Die anfängliche Enttäuschung über das Verpassen der NHL-Playoffs wich bei Jonas Siegenthaler Mitte April rasch der Vorfreude auf die bevorstehende Heim-WM. Doch der nächste Nackenschlag, im Fall des Devils-Verteidigers im wahrsten Sinne des Wortes, wartete schon um die Ecke.
Das war so, als hätte ich einen Magenbox kassiert.

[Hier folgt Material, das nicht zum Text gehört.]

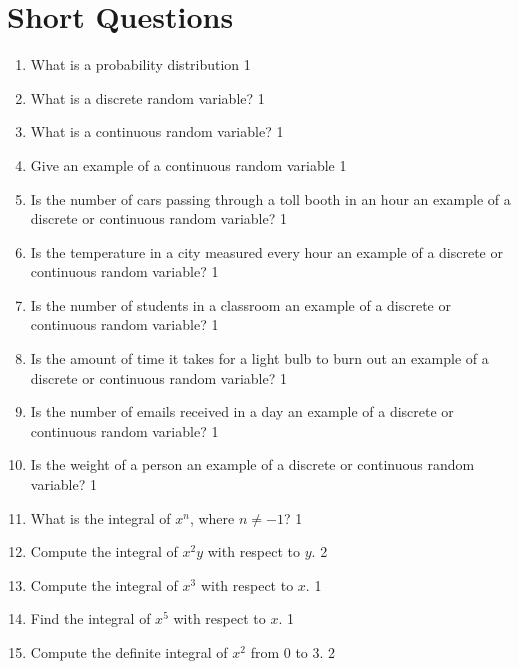 \documentclass[a4paper,oneside, margin=1.4in]{book}
\begin{document}
\section{Short Questions}

  \begin{enumerate}

\item What is a probability distribution \hfill 1
\item What is a discrete random variable? \hfill 1

\item What is a continuous random variable? \hfill 1

\item Give an example of a continuous random variable \hfill 1

\item Is the number of cars passing through a toll booth in an hour an example of a discrete or continuous random variable? \hfill 1

\item Is the temperature in a city measured every hour an example of a discrete or continuous random variable? \hfill 1

\item Is the number of students in a classroom an example of a discrete or continuous random variable? \hfill 1

\item Is the amount of time it takes for a light bulb to burn out an example of a discrete or continuous random variable? \hfill 1

\item Is the number of emails received in a day an example of a discrete or continuous random variable? \hfill 1

\item Is the weight of a person an example of a discrete or continuous random variable? \hfill 1

\item What is the integral of \( x^n \), where \( n \neq -1 \)? \hfill 1
\item Compute the integral of \( x^2y \) with respect to \( y \). \hfill 2
\item Compute the integral of \( x^3 \) with respect to \( x \). \hfill 1

\item Find the integral of \( x^5 \) with respect to \( x \). \hfill 1

\item Compute the definite integral of \( x^2 \) from 0 to 3. \hfill 2


\end{enumerate}
\end{document}
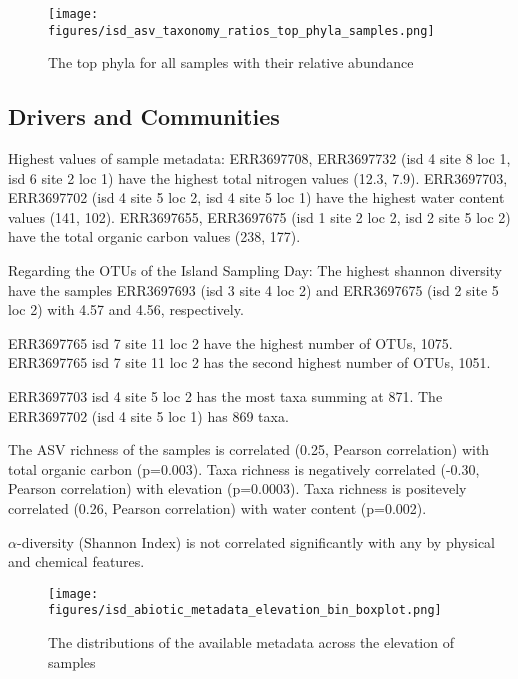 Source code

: \begin{figure}[hbt!]
      \centering
      \texttt{[image: figures/isd\_asv\_taxonomy\_ratios\_top\_phyla\_samples.png]}
      \caption[Top phyla of each samples]{The top phyla for all samples with their relative abundance}
      \label{fig:isd_top_phyla_samples}
\end{figure}
   

\subsection{Drivers and Communities}\label{isd_communities}
Highest values of sample metadata:
ERR3697708, ERR3697732 (isd 4 site 8 loc 1, isd 6 site 2 loc 1) have the highest total nitrogen values (12.3, 7.9).
ERR3697703, ERR3697702 (isd 4 site 5 loc 2, isd 4 site 5 loc 1) have the highest water content values (141, 102).
ERR3697655, ERR3697675 (isd 1 site 2 loc 2, isd 2 site 5 loc 2) have the total organic carbon values (238, 177).


Regarding the OTUs of the Island Sampling Day:
The highest shannon diversity have the samples ERR3697693 (isd 3 site 4 loc 2) and
ERR3697675 (isd 2 site 5 loc 2) with 4.57 and 4.56, respectively.

ERR3697765 isd 7 site 11 loc 2 have the highest number of OTUs, 1075.
ERR3697765 isd 7 site 11 loc 2 has the second highest number of OTUs, 1051.

ERR3697703 isd 4 site 5 loc 2 has the most taxa summing at 871.
The ERR3697702 (isd 4 site 5 loc 1) has 869 taxa.

The ASV richness of the samples is correlated (0.25, Pearson correlation) with total organic carbon (p=0.003).
Taxa richness is negatively correlated (-0.30, Pearson correlation) with elevation (p=0.0003). 
Taxa richness is positevely correlated (0.26, Pearson correlation) with water content (p=0.002).

$\alpha$-diversity (Shannon Index) is not correlated significantly with any
by physical and chemical features.


\begin{figure}[hbt!]
      \centering
      \texttt{[image: figures/isd\_abiotic\_metadata\_elevation\_bin\_boxplot.png]}
      \caption[Elevation and metadata distributions]{The distributions of the available metadata across the elevation of samples}
      \label{fig:isd_elevation_metadata}
\end{figure}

Bereits seit längerer Zeit hatte sich Siegenthaler mit Beschwerden im Nackenbereich herumgeschlagen. Womit der 29-Jährige jedoch nicht rechnete: Die medizinische Abteilung in New Jersey stufte die Verletzung als akut ein und schloss eine WM-Teilnahme aus. «Als ich diese News von den Devils bekam war das so, als hätte ich einen ‹Magenbox› kassiert», schildert Siegenthaler.
OP «nach Plan verlaufen»
Der langjährige NHL-Akteur unterstützt die Nati beim Heimturnier in Zürich statt auf, nun halt neben dem Eis. Unter der Woche reiste Siegenthaler jedoch noch einmal nach Nordamerika, um sich einer Operation im Nackenbereich zu unterziehen.
Ich muss schon etwas aufpassen, dass ich nicht herumspringe.
Am Hals trägt der Zürcher ein gut sichtbares Pflaster, welches die Einschnitt-Stelle, oder zumindest eine davon, abdeckt. «Es ist alles nach Plan verlaufen. Nun muss ich es ruhig angehen und darf nicht zu viel machen», berichtet Siegenthaler.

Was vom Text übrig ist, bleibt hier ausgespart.